「光の道」構想、ちょっとずれてませんか?

4月23日にあった孫正義社長の講演を聞いたり、佐々木俊尚さんのソフトバンクの「光の道」論に全面反論するを読んで思ったことを。


「光の道」構想は気持ちはわかるんですが、ちょっとずれてる気がします。なぜ光を使ってる世帯が30%しかないか。いろいろ理由はあるでしょうが、別に光じゃなくてもいい(ADSLISDNからスイッチする必要性を感じない)・そもそもネット(パソコン)を必要としていないということだろうと思います。上記佐々木俊尚さんの記事の中にも出てくる情報通信白書にも、

情報通信白書は今年度版の編集が進んでいるが、その中でインターネット未利用者に「なぜ(固定回線の)インターネットを使わないのか」というアンケート結果が出ている。「通信料金が高い」と答えた人は38%いたが2位にとどまっており、1位は「パソコンを所有していない、パソコンの価格が高い」の55%だった。続いて「自宅外や携帯電話の利用で十分」33%、「きっと使いこなせない」30%、「個人情報の流出や不正利用などが不安」27%。


とあります。

そんな状況でさらに多くの人に光ファイバーを安く提供できるようにしたところで、現状に満足してる人(パソコン(ネット)を使ってない人&光回線以外の回線を使ってる人)はスイッチしないでしょう。確かにネット回線は速いほうがいいかもしれません。しかし現状で何も不便を感じていない人に速いネット回線の利便性を語ったところでその人にとっては何がいいのかわかりませんし、現状を変化させるというのはそれだけでもほとんどの人にとっては負担になります。


ではどうすればいいでしょう?


人の行動原理はたったふたつだけです。それは、快を求めるか、不快から逃れるか。ですから、人に行動を起こして欲しいのであれば、そのユーザーにどんな体験をしてもらうかを考える必要があります。
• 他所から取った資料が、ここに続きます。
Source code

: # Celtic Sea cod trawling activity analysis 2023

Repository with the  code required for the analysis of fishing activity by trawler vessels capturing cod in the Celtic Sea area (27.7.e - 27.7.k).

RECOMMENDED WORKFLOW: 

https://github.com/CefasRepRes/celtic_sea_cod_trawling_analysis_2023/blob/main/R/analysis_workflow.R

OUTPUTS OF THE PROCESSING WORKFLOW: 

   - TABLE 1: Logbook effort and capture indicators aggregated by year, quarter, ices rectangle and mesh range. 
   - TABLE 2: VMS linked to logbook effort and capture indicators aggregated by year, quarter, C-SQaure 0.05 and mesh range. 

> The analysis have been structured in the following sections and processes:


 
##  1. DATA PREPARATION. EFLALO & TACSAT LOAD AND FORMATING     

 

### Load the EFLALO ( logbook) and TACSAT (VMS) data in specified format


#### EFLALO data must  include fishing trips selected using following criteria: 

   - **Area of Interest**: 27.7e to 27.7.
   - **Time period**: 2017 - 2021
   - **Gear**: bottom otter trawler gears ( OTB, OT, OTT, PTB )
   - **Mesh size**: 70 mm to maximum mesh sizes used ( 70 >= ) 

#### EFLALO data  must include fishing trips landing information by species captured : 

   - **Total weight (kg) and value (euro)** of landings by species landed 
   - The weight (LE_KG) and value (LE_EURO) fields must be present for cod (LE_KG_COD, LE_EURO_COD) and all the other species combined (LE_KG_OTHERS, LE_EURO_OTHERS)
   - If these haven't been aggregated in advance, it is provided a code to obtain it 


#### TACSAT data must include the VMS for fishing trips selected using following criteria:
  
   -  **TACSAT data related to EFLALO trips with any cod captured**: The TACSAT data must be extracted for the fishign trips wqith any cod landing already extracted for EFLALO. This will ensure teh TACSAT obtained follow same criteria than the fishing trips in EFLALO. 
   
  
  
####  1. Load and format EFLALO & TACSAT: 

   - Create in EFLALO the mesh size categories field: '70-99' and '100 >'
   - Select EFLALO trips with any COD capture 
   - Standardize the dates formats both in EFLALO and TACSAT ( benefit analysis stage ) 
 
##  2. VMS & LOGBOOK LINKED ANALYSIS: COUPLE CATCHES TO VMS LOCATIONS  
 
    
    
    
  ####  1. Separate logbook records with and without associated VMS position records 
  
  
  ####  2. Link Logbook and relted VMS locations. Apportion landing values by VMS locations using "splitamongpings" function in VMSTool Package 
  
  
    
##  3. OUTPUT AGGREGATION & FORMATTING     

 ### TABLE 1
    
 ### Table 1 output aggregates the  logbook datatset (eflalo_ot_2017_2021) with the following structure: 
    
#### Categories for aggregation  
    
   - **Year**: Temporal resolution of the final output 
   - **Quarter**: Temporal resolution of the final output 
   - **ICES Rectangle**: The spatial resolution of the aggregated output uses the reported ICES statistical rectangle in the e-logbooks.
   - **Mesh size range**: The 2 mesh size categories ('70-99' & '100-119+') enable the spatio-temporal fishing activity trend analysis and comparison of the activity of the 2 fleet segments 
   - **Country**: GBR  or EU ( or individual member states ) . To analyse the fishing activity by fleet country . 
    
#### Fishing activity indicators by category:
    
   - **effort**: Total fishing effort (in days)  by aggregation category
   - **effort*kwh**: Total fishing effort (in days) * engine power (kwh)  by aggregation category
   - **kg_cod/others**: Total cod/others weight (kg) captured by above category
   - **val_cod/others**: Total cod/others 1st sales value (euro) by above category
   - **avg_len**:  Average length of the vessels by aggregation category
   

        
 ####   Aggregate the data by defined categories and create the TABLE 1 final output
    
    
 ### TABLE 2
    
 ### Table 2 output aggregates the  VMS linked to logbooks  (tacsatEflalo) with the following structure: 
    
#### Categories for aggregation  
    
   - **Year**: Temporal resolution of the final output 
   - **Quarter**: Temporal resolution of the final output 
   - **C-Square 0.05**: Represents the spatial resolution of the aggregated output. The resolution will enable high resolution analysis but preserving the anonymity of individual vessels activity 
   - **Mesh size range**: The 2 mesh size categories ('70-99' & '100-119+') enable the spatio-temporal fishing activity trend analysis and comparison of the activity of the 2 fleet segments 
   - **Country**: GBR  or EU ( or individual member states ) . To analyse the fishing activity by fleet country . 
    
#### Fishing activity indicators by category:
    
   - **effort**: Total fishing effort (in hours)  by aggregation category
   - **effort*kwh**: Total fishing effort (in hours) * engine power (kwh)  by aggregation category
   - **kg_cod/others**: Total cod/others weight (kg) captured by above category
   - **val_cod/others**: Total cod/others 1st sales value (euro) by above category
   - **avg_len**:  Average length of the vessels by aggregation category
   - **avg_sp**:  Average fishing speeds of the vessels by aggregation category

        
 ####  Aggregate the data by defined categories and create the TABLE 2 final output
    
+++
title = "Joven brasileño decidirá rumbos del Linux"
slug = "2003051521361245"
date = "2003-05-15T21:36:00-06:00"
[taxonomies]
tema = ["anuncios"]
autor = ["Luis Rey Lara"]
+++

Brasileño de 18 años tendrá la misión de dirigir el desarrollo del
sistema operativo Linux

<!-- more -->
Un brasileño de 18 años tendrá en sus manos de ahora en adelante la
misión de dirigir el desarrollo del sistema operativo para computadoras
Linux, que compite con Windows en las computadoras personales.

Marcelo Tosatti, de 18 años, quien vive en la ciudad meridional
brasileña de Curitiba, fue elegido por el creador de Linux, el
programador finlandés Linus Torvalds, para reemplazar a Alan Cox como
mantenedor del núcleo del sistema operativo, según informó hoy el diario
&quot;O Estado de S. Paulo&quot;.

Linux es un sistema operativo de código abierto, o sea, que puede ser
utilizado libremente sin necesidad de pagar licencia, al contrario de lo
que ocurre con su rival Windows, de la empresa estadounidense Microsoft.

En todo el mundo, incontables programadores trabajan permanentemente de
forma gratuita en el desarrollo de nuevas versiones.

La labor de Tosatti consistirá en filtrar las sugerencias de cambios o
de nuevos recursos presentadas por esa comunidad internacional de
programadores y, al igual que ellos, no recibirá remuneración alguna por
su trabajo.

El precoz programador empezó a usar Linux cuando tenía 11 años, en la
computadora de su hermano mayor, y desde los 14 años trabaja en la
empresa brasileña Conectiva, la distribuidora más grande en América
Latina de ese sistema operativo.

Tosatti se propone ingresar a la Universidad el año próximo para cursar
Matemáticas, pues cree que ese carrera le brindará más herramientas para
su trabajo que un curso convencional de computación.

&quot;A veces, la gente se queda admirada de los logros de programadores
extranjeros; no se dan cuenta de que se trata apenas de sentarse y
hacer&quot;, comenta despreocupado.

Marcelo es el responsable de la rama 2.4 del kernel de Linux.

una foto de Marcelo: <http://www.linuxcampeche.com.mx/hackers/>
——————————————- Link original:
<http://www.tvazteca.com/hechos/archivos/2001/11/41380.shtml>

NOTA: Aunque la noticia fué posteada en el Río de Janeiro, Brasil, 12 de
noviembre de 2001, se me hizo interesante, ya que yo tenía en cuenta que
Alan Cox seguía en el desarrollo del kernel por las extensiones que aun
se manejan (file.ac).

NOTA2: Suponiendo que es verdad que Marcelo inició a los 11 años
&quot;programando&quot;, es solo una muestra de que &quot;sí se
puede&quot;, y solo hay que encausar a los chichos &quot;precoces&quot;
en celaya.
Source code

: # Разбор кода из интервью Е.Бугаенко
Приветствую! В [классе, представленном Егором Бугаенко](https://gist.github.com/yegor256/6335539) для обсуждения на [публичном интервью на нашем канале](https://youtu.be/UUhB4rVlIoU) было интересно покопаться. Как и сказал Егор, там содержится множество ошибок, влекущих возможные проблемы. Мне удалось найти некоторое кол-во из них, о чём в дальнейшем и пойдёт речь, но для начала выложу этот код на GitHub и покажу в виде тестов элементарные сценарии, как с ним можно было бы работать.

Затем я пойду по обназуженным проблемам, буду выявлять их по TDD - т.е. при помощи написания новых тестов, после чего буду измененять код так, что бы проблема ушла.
具体的には、まずネットがないと不快な状況を意図的に作り出します。パソコンが使えない人への配慮もしつつ、行政の手続きなどをネットでやらなければ非常に面倒になるようにしたり、役所での手続には手数料をかけてオンラインですれば無料になるようにしたりします。ネットでしか提供しないサービスを開始してもいいでしょう。
同時に、ネットがあれば快いと感じる状況も作り出します。これは実は不快と感じる状況と表裏一体だったりすることが多いです。例えば、「(不快)投票所でしか選挙の投票ができない→(快)ネットでも投票ができる」などです。


ここでひとつ疑問があります。
「ネットが使える」ではなく「光回線が使える」ということならではの快・不快な状況というのはあるのでしょうか?


私は1年前に10Mbps以上は実効速度があったマンションの光ファイバーの契約を切って、今はイーモバイルの1Mbpsくらいの回線でネットをしています。でも、あんまり不便は感じません。回線速度は10分の1くらいになっているのに。
確かにニコ動とかを見るときなんかは光の方がロード時間が速かったりするし、HPの表示速度もやっぱり光の方が速いけれど、まあそれなりに快適にネットができてます。光回線を必要だと思うことはほとんどありません。スカイプUstreamも問題なく使えます。


ところで、こないだモバイルルータを買いました。CoviaのCMR-250というやつです。イーモバイルを刺してどこでもWi-Fiを使えるようになりました。さて、イーモバイルをパソコンに刺すのとモバイルルータに刺すのとではほとんど変わらないのに、なぜわざわざモバイルルータを買ったか?それは、モバイルルータの電源を入れておけば、パソコンを開いたらすぐにネットにつながるからです。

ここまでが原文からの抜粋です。